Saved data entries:
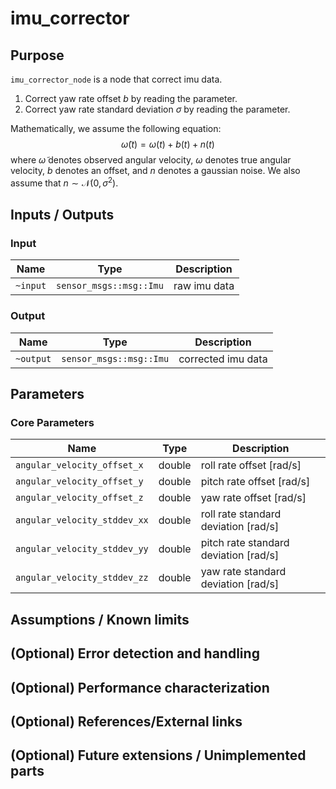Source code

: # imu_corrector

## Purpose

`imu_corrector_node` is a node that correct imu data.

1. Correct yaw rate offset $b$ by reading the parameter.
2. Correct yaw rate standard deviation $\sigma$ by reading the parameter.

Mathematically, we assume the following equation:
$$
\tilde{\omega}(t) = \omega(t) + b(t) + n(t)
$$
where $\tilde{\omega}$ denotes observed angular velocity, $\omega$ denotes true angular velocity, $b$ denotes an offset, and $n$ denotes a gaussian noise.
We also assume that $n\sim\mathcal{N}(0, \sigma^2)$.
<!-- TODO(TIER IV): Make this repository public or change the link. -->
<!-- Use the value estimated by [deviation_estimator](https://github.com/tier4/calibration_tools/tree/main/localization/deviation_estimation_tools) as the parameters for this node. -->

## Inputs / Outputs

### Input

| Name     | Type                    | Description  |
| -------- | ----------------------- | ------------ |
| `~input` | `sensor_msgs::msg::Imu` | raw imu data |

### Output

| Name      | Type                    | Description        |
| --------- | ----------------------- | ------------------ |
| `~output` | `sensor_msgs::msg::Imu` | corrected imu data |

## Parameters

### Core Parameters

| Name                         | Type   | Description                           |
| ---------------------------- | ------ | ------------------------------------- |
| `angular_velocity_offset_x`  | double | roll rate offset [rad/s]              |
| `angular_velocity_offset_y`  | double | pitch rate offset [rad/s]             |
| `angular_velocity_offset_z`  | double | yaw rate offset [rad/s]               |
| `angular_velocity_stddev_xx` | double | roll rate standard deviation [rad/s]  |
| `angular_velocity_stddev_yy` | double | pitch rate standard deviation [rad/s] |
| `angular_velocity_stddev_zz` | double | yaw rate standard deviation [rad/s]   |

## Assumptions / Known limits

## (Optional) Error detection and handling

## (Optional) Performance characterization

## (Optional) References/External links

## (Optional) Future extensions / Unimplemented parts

• TASK PROMPT
Above are the records; copy exactly the lines from the one with "double | yaw rate standard" through the final line.

• ANSWER FOR THE TASK
| `angular_velocity_stddev_zz` | double | yaw rate standard deviation [rad/s]   |

## Assumptions / Known limits

## (Optional) Error detection and handling

## (Optional) Performance characterization

## (Optional) References/External links

## (Optional) Future extensions / Unimplemented parts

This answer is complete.